_Action item:_ Leave out all pictures. Return exactly the lines from the top of the material through the line containing "#### Layer Types".
=== Section Start ===
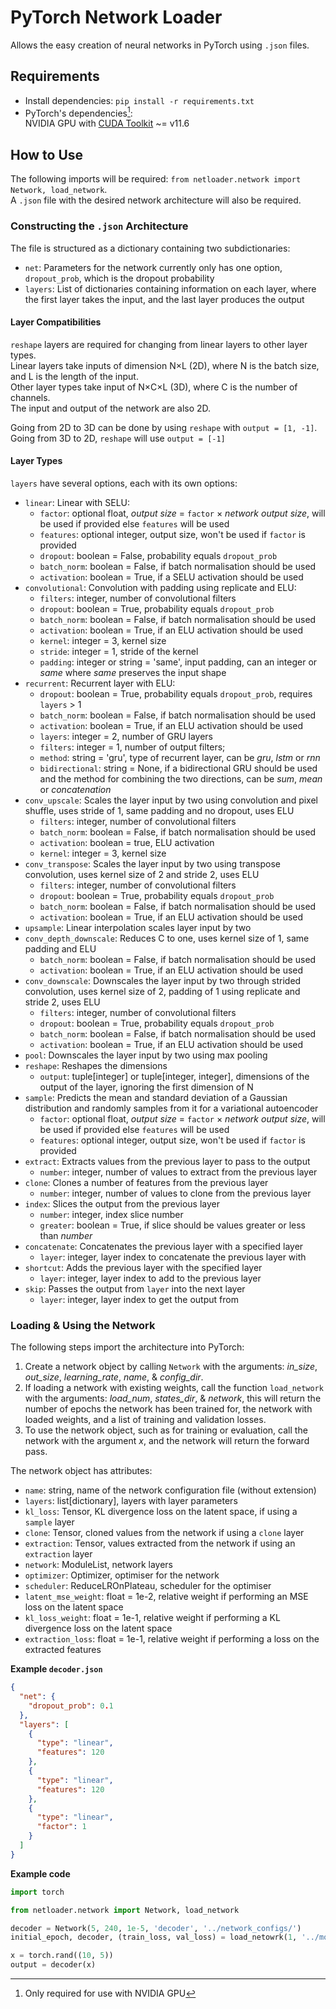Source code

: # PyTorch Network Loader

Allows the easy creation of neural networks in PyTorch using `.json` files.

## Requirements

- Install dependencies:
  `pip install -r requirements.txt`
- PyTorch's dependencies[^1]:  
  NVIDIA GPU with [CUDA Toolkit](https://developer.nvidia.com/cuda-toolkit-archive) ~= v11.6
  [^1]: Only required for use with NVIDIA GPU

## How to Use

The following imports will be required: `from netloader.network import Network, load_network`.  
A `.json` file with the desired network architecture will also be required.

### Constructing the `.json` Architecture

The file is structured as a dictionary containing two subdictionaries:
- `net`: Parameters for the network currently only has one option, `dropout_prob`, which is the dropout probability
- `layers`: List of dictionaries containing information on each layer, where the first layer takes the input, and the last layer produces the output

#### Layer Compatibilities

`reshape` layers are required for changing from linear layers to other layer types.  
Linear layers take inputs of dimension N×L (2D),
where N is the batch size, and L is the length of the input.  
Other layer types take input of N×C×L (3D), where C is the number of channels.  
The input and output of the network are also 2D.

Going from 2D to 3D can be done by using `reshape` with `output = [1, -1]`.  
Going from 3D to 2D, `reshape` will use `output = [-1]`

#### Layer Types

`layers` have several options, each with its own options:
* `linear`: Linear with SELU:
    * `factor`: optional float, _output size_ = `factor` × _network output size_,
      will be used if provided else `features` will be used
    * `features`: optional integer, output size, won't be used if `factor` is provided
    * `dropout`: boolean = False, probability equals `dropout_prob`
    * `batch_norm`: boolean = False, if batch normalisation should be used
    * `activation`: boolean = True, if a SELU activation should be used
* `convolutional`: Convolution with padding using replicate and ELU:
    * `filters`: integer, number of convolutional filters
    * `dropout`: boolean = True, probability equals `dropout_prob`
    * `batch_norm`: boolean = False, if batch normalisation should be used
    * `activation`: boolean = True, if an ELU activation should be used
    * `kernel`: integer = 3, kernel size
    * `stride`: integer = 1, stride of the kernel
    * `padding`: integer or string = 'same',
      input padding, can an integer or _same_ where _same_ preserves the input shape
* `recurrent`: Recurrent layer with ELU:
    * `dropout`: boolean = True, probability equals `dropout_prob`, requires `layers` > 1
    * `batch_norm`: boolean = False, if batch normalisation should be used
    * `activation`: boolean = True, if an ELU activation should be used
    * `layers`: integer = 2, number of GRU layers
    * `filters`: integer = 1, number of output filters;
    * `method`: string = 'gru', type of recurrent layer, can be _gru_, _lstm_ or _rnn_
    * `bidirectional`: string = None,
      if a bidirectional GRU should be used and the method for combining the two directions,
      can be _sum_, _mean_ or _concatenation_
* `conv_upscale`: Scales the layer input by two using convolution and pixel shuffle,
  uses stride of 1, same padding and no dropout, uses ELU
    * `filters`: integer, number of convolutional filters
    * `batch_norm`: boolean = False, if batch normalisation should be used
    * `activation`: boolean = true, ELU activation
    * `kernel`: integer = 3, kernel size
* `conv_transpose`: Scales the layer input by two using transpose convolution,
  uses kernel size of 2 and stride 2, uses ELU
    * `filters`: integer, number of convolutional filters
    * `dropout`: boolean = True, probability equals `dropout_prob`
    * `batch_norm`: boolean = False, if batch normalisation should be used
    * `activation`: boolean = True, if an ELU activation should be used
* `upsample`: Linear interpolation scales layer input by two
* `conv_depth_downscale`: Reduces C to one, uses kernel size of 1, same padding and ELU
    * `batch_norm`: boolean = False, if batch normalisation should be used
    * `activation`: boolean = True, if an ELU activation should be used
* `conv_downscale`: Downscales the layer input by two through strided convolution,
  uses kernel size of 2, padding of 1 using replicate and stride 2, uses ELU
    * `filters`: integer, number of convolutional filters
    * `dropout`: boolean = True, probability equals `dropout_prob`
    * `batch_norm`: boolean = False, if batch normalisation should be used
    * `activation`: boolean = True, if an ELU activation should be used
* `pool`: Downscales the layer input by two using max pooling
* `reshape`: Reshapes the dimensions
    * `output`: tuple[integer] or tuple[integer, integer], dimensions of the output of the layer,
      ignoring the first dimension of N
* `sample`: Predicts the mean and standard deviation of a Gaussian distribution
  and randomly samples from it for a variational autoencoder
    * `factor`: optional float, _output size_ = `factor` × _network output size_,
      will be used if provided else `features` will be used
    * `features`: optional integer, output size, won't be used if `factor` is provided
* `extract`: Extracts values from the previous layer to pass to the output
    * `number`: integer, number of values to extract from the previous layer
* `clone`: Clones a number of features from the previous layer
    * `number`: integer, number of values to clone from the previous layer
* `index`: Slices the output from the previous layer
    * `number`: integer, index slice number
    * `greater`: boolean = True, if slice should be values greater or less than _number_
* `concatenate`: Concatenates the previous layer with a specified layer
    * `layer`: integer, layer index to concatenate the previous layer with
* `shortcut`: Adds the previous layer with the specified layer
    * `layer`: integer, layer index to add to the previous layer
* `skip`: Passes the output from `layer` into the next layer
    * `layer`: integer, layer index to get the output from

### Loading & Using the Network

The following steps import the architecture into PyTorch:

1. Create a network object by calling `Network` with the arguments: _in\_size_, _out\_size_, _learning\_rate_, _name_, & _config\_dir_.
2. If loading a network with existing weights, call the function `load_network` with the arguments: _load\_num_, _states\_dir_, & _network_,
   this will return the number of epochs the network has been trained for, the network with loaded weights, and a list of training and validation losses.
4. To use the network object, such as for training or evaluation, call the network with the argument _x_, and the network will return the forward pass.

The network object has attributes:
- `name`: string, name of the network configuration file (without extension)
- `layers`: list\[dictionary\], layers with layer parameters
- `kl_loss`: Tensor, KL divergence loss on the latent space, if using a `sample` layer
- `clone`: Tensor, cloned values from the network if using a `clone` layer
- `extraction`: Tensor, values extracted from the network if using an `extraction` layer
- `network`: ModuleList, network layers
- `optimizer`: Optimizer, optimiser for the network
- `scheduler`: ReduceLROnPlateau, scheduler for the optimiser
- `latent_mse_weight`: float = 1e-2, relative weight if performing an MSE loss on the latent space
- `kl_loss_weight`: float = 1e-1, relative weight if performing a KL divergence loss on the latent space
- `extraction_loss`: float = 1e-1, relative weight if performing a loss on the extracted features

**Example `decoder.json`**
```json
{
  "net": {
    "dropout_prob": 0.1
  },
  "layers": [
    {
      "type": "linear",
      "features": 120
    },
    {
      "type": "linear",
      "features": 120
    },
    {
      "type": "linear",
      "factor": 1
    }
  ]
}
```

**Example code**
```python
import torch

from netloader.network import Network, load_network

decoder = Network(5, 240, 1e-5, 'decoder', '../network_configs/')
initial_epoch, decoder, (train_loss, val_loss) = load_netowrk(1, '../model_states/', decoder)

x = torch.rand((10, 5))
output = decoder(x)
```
=== Section End ===
_Worked solution:_
Source code

: # PyTorch Network Loader

Allows the easy creation of neural networks in PyTorch using `.json` files.

## Requirements

- Install dependencies:
  `pip install -r requirements.txt`
- PyTorch's dependencies[^1]:  
  NVIDIA GPU with [CUDA Toolkit](https://developer.nvidia.com/cuda-toolkit-archive) ~= v11.6
  [^1]: Only required for use with NVIDIA GPU

## How to Use

The following imports will be required: `from netloader.network import Network, load_network`.  
A `.json` file with the desired network architecture will also be required.

### Constructing the `.json` Architecture

The file is structured as a dictionary containing two subdictionaries:
- `net`: Parameters for the network currently only has one option, `dropout_prob`, which is the dropout probability
- `layers`: List of dictionaries containing information on each layer, where the first layer takes the input, and the last layer produces the output

#### Layer Compatibilities

`reshape` layers are required for changing from linear layers to other layer types.  
Linear layers take inputs of dimension N×L (2D),
where N is the batch size, and L is the length of the input.  
Other layer types take input of N×C×L (3D), where C is the number of channels.  
The input and output of the network are also 2D.

Going from 2D to 3D can be done by using `reshape` with `output = [1, -1]`.  
Going from 3D to 2D, `reshape` will use `output = [-1]`

#### Layer Types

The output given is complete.